MR PRATT (continuing):

comprehensive report and it did provide good sensible conclusions about and recommendations on many of those questions, it did fail to pin down many of the significant issues raised by the community after January 2003.

The report included many valuable comments and observations on key issues contributing to the January 2003 bushfires, yet some were not followed through and made into recommendations. For example, on page 111, the report states:

One remaining weakness that the communication projects will not resolve is the difficulty in achieving...interoperability between ACT emergency service agencies and ACT Policing...and the NSW Rural Fire Service.

The report goes on to say, "The benefit of these agencies being able to maintain effective operational communications during emergencies is self-evident."However, on page 112, the report makes no recommendations at all on communication projects, let alone about a weakness that was identified.
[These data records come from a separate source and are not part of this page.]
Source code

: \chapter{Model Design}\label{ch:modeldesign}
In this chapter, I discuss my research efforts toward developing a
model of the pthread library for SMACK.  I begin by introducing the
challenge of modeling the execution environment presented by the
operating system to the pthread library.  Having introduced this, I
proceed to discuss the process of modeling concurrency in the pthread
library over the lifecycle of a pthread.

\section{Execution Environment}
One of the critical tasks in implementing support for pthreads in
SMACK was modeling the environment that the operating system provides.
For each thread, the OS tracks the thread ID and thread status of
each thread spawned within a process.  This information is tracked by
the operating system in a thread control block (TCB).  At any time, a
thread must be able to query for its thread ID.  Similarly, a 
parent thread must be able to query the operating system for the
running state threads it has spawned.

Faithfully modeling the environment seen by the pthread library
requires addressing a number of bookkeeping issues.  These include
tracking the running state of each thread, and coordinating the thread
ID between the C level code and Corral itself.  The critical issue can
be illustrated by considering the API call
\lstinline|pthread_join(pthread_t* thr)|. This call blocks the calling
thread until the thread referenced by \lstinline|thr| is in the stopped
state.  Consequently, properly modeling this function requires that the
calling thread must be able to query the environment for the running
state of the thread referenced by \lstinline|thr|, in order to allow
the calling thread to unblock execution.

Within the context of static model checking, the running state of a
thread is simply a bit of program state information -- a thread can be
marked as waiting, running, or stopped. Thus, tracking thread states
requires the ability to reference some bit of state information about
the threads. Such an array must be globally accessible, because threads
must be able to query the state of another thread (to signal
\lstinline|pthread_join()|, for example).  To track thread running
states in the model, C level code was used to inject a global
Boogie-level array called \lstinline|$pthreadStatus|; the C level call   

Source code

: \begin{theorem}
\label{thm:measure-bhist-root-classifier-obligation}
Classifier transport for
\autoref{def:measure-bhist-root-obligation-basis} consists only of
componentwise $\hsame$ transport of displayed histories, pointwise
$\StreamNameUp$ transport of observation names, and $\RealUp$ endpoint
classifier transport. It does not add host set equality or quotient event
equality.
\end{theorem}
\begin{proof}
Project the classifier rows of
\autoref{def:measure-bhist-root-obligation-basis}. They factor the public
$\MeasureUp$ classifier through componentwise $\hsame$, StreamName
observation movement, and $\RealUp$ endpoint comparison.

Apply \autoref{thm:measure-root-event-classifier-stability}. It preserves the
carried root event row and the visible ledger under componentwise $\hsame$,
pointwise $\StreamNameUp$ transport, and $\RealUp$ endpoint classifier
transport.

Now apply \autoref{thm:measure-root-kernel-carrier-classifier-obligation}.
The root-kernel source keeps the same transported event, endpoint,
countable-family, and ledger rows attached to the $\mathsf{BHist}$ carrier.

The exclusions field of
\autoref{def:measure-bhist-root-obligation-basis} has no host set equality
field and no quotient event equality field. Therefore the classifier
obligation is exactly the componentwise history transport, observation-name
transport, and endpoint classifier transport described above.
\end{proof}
The government should ask where recommendations like this one are and concentrate on funding those aspects of emergency services requirements where funding can be allocated quickly to sort out those sorts of systemic weaknesses, particularly in the six to eight weeks that we have left before the next fire season. That is where the focus ought to be.

The report also stressed that the lessons of the December 2001 bushfires were not learned by the government. However, I believe that the report did not explore the result of this complacency sufficiently. Again, the inquiry quite thoroughly covers the issues of December 2001, but fails to follow through logically on the conclusions and consequent recommendations.

The government was complacent in its reaction to the December 2001 bushfires and did not learn the necessary lessons. This is borne out in an analysis of the submissions to the McLeod inquiry, which do list the systemic weaknesses identified in December 2001. It is disappointing to me, though, that Mr McLeod did not highlight all of the conclusions coming from that analysis.

Mr Speaker, on 13 November 2002 I moved that the Assembly should note that:

the fast approaching summer contains bushfire conditions that are anticipated to eclipse those of 2001/2002 with severe weather conditions likely to exacerbate a desperately dry situation.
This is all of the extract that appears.